Project

General

Profile

Actions

Bug #9790

closed

Zlib::GzipReader only decompressed the first of concatenated files

Added by quainjn (Jake Quain) over 10 years ago. Updated over 4 years ago.

Status:
Closed
Target version:
-
ruby -v:
2.1.1
[ruby-core:62257]
Tags:

Description

There is a similar old issue in Node that I came across that perfectly describes the situation in ruby:

https://github.com/joyent/node/issues/6032

In ruby given the following setup:

echo "1" > 1.txt
echo "2" > 2.txt
gzip 1.txt
gzip 2.txt
cat 1.txt.gz 2.txt.gz > 3.txt.gz

Calling:

Zlib::GzipReader.open("3.txt.gz") do |gz|
  print gz.read
end

would just print:

1

Files

zlib-gzreader-each_file-9790.patch (3.47 KB) zlib-gzreader-each_file-9790.patch jeremyevans0 (Jeremy Evans), 11/27/2019 03:35 PM

Related issues 2 (0 open2 closed)

Related to Ruby master - Bug #14804: GzipReader cannot read Freebase dump (but gzcat/zless can)ClosedActions
Has duplicate Ruby master - Bug #11180: Missing lines with Zlib::GzipReaderClosedActions

Updated by drbrain (Eric Hodel) over 10 years ago

  • Category set to ext
  • Status changed from Open to Assigned
  • Assignee set to drbrain (Eric Hodel)
  • Target version set to 2.2.0

Updated by akostadinov (Aleksandar Kostadinov) over 9 years ago

Because gzip format allows multiple entries with filename I'd suggest to support a method like Java's ZipInputStream getNextEntry() [1]. This way programmer can choose to read everything as one chunk of data or multiple chunks each with its own name. This would allow storing and then retrieving multiple files in/from one gz.

On the other hand the command line gzip utility only supports reading the whole thing as one. So a convenience method to read everything in one go, would also be nice.

[1] http://docs.oracle.com/javase/7/docs/api/java/util/zip/ZipInputStream.html

Updated by duerst (Martin Dürst) over 9 years ago

Aleksandar Kostadinov wrote:

Because gzip format allows multiple entries with filename I'd suggest to support a method like Java's ZipInputStream getNextEntry() [1]. This way programmer can choose to read everything as one chunk of data or multiple chunks each with its own name. This would allow storing and then retrieving multiple files in/from one gz.

Good idea, but it should be more Ruby-like, such as .each_file or so.

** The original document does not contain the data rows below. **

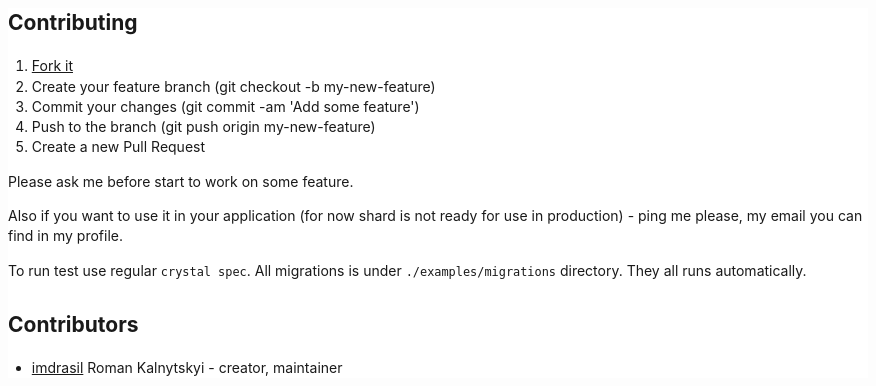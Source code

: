 ## Contributing

1. [Fork it]( https://github.com/imdrasil/jennifer.cr/fork )
2. Create your feature branch (git checkout -b my-new-feature)
3. Commit your changes (git commit -am 'Add some feature')
4. Push to the branch (git push origin my-new-feature)
5. Create a new Pull Request

Please ask me before start to work on some feature.

Also if you want to use it in your application (for now shard is not ready for use in production) - ping me please, my email you can find in my profile.

To run test use regular `crystal spec`. All migrations is under `./examples/migrations` directory. They all runs automatically.

## Contributors

- [imdrasil](https://github.com/[your-github-name]) Roman Kalnytskyi - creator, maintainer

Updated by exAspArk (Evgeny Li) over 9 years ago

Hey guys, is there any updates?

I have created a small gem yesterday to make it able to read multiple files https://github.com/exAspArk/multiple_files_gzip_reader

> MultipleFilesGzipReader.open("3.txt.gz") do |gz|
>   puts gz.read
> end

# 1
# 2
# => nil
Actions #5

Updated by nagachika (Tomoyuki Chikanaga) over 9 years ago

  • Has duplicate Bug #11180: Missing lines with Zlib::GzipReader added
Actions #6

Updated by jeremyevans0 (Jeremy Evans) about 5 years ago

  • Related to Bug #14804: GzipReader cannot read Freebase dump (but gzcat/zless can) added

Updated by jeremyevans0 (Jeremy Evans) almost 5 years ago

Attached is a patch that adds Zlib::GzipReader.each_file will which handle multiple concatenated gzip streams in the same file, similar to common tools that operate on .gz files. Zlib::GzipReader.each_file yields one Zlib::GzipReader instance per gzip stream in the file.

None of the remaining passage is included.